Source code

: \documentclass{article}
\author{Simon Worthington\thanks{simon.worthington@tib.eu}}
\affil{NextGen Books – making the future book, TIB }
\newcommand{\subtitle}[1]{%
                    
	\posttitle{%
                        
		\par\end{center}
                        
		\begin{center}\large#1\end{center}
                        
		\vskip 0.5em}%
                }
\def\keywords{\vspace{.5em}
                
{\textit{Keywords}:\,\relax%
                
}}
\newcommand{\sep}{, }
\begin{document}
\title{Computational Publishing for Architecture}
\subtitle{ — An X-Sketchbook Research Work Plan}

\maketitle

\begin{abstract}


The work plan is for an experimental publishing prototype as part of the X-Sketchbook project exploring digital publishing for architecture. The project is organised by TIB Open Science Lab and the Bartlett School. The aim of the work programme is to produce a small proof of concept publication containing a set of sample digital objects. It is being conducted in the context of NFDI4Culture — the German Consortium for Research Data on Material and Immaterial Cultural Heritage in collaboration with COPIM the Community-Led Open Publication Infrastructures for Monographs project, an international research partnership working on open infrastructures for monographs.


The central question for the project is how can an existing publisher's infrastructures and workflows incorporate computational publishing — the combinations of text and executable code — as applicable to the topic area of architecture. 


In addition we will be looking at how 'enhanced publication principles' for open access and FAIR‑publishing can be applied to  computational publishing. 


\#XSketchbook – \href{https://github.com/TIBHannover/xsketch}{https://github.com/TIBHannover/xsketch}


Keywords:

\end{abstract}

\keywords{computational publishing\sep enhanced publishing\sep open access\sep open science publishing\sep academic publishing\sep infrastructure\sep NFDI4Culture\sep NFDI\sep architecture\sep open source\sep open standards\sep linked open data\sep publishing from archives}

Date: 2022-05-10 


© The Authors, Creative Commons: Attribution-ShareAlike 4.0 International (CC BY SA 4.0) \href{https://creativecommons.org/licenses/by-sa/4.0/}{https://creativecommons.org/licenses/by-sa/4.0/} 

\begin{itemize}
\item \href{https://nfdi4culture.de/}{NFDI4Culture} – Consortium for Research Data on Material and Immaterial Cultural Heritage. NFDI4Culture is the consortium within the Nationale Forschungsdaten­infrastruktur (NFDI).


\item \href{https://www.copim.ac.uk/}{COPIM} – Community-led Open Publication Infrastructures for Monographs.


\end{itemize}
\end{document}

☆ ☆ ☆

**Problem details:**
Repeat the records word for word.

**Exercise solution:**
Source code

: \documentclass{article}
\author{Simon Worthington\thanks{simon.worthington@tib.eu}}
\affil{NextGen Books – making the future book, TIB }
\newcommand{\subtitle}[1]{%
                    
	\posttitle{%
                        
		\par\end{center}
                        
		\begin{center}\large#1\end{center}
                        
		\vskip 0.5em}%
                }
\def\keywords{\vspace{.5em}
                
{\textit{Keywords}:\,\relax%
                
}}
\newcommand{\sep}{, }
\begin{document}
\title{Computational Publishing for Architecture}
\subtitle{ — An X-Sketchbook Research Work Plan}

\maketitle

\begin{abstract}


The work plan is for an experimental publishing prototype as part of the X-Sketchbook project exploring digital publishing for architecture. The project is organised by TIB Open Science Lab and the Bartlett School. The aim of the work programme is to produce a small proof of concept publication containing a set of sample digital objects. It is being conducted in the context of NFDI4Culture — the German Consortium for Research Data on Material and Immaterial Cultural Heritage in collaboration with COPIM the Community-Led Open Publication Infrastructures for Monographs project, an international research partnership working on open infrastructures for monographs.


The central question for the project is how can an existing publisher's infrastructures and workflows incorporate computational publishing — the combinations of text and executable code — as applicable to the topic area of architecture. 


In addition we will be looking at how 'enhanced publication principles' for open access and FAIR‑publishing can be applied to  computational publishing. 


\#XSketchbook – \href{https://github.com/TIBHannover/xsketch}{https://github.com/TIBHannover/xsketch}


Keywords:

\end{abstract}

\keywords{computational publishing\sep enhanced publishing\sep open access\sep open science publishing\sep academic publishing\sep infrastructure\sep NFDI4Culture\sep NFDI\sep architecture\sep open source\sep open standards\sep linked open data\sep publishing from archives}

Date: 2022-05-10 


© The Authors, Creative Commons: Attribution-ShareAlike 4.0 International (CC BY SA 4.0) \href{https://creativecommons.org/licenses/by-sa/4.0/}{https://creativecommons.org/licenses/by-sa/4.0/} 

\begin{itemize}
\item \href{https://nfdi4culture.de/}{NFDI4Culture} – Consortium for Research Data on Material and Immaterial Cultural Heritage. NFDI4Culture is the consortium within the Nationale Forschungsdaten­infrastruktur (NFDI).


\item \href{https://www.copim.ac.uk/}{COPIM} – Community-led Open Publication Infrastructures for Monographs.


\end{itemize}
\end{document}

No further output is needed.